What the task requires
Please copy out every line in the entries that includes the word "hyperlink".

Data supplied

========

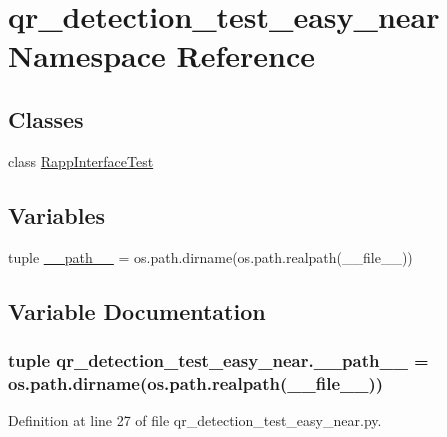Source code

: \hypertarget{namespaceqr__detection__test__easy__near}{\section{qr\-\_\-detection\-\_\-test\-\_\-easy\-\_\-near Namespace Reference}
\label{namespaceqr__detection__test__easy__near}
}
\subsection*{Classes}
\begin{DoxyCompactItemize}
\item 
class \hyperlink{classqr__detection__test__easy__near_1_1RappInterfaceTest}{Rapp\-Interface\-Test}
\end{DoxyCompactItemize}
\subsection*{Variables}
\begin{DoxyCompactItemize}
\item 
tuple \hyperlink{namespaceqr__detection__test__easy__near_a3ad85e3137b99cf63794139ab5f3f492}{\-\_\-\-\_\-path\-\_\-\-\_\-} = os.\-path.\-dirname(os.\-path.\-realpath(\-\_\-\-\_\-file\-\_\-\-\_\-))
\end{DoxyCompactItemize}


\subsection{Variable Documentation}
\hypertarget{namespaceqr__detection__test__easy__near_a3ad85e3137b99cf63794139ab5f3f492}{
\subsubsection[{\-\_\-\-\_\-path\-\_\-\-\_\-}]{\setlength{\rightskip}{0pt plus 5cm}tuple qr\-\_\-detection\-\_\-test\-\_\-easy\-\_\-near.\-\_\-\-\_\-path\-\_\-\-\_\- = os.\-path.\-dirname(os.\-path.\-realpath(\-\_\-\-\_\-file\-\_\-\-\_\-))}}\label{namespaceqr__detection__test__easy__near_a3ad85e3137b99cf63794139ab5f3f492}


Definition at line 27 of file qr\-\_\-detection\-\_\-test\-\_\-easy\-\_\-near.\-py.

========

Problem solution
class \hyperlink{classqr__detection__test__easy__near_1_1RappInterfaceTest}{Rapp\-Interface\-Test}
tuple \hyperlink{namespaceqr__detection__test__easy__near_a3ad85e3137b99cf63794139ab5f3f492}{\-\_\-\-\_\-path\-\_\-\-\_\-} = os.\-path.\-dirname(os.\-path.\-realpath(\-\_\-\-\_\-file\-\_\-\-\_\-))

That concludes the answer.